Casillas ya había debutado como portero en el primer equipo del Real Madrid. Se adivinaban reflejos de felino, personalidad de líder y categoría de primer espada. Alternó la titularidad con Aranzubía e inició su particular rosario de milagros en aquel agónico partido de cuartos frente a Ghana. Solamente hay que ponerse en situación; cuartos de final, tanda de penaltis y un mal fario que nos persigue de por vida. Pongan enfrente a Ghana o a Italia, el momento vale más que el rival. Pongan en la portería a Casillas. Ahora abran los ojos y visualicen el milagro.

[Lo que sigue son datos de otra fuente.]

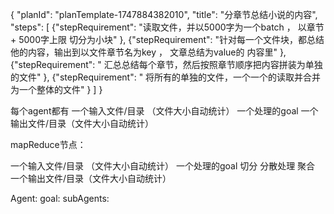 {
  "planId": "planTemplate-1747884382010",
  "title": "分章节总结小说的内容",
  "steps": [
    {"stepRequirement": "读取文件，并以5000字为一个batch ， 以章节+ 5000字上限 切分为小块" },
    {"stepRequirement": "针对每一个文件块，都总结他的内容，输出到以文件章节名为key ， 文章总结为value的 内容里" },
    {"stepRequirement": " 汇总总结每个章节，然后按照章节顺序把内容拼装为单独的文件" },
    {"stepRequirement": " 将所有的单独的文件，一个一个的读取并合并为一个整体的文件" }
  ]
}





每个agent都有
一个输入文件/目录 （文件大小自动统计）
  一个处理的goal 
一个输出文件/目录（文件大小自动统计）



mapReduce节点：

一个输入文件/目录 （文件大小自动统计）
  一个处理的goal
    切分
    分散处理
    聚合
一个输出文件/目录（文件大小自动统计）



Agent:
  goal:
  subAgents:
    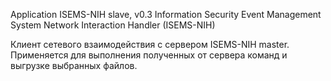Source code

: Application ISEMS-NIH slave, v0.3
Information Security Event Management System Network Interaction Handler (ISEMS-NIH)

Клиент сетевого взаимодействия с сервером ISEMS-NIH master.
Применяется для выполнения полученных от сервера команд и выгрузке выбранных файлов.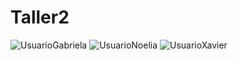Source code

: # Taller2
![UsuarioGabriela](https://user-images.githubusercontent.com/73241446/97517049-7bd55500-1962-11eb-91aa-ae9e3376a8ba.JPG)
![UsuarioNoelia](https://user-images.githubusercontent.com/67925801/97518862-1c794400-1966-11eb-99c9-eb484c7d8b86.jpeg)
![UsuarioXavier](https://user-images.githubusercontent.com/62554788/97520799-0a99a000-196a-11eb-862d-c0aabe9c72fd.JPG)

Xavi también había debutado como titular en el primer equipo del Barcelona. Su camino fue mucho más espinoso. Por delante tenía al gran capitan Guardiola, el tipo que lo acaparaba todo; los focos, el vestuario, el juego y el estilo. Le nombraron sucesor y le tiraron a los leones. Pero Xavi no era Guardiola, no tenía su estatus periférico, no tenía su alma de líder y, por encima de todos los hándicaps, no era un mediocentro al uso. Y le crujieron por ello. Le crujieron mucho. Pero en Nigeria fue otra cosa, jugó por delante de Orbaiz, sin exigencias defensivas extremas, con todo el espacio por delante, con todo el tiempo para pensar, con el balón en los pies. Y Xavi fue el amo del torneo. Nos podemos volver a poner en situación; un tipo bajito que hace lo que quiere, como quiere y donde quiere. Ahora volvamos a Nigeria, o volvamos a Austria, o volvamos a Sudáfrica. Ya lo hemos visto todos, y lo hemos comprendido. Xavi cambió el estilo.

Ellos iluminaron el camino. Hubo un tiempo en el que nos perseguían los fantasmas, nos fustigábamos sin haber cometido pecado y, cuando pecábamos, nos encerrábamos en el cuarto oscuro de nuestras pesadillas para volver a revivir los errores y no aprender nunca de ellos. Pero todo cambió cuando al equipo de los grandes, al de las exigencias, al de las urgencias historicas, llegaron dos tipos que sabían lo que había que hacer. A uno le tocaba la parcela de los milagros y al otro, simplemente, la tarea del juego. Ellos fueron los líderes, los gurús, los culpables. Con ellos España ganó su primer mundial en categoría juvenil y con ellos España ganó el mayor prestigio de su historia en categoría profesional. Siempre hay un primer momento para todo y Nigeria no fue solamente un título; fue un punto de inflexión.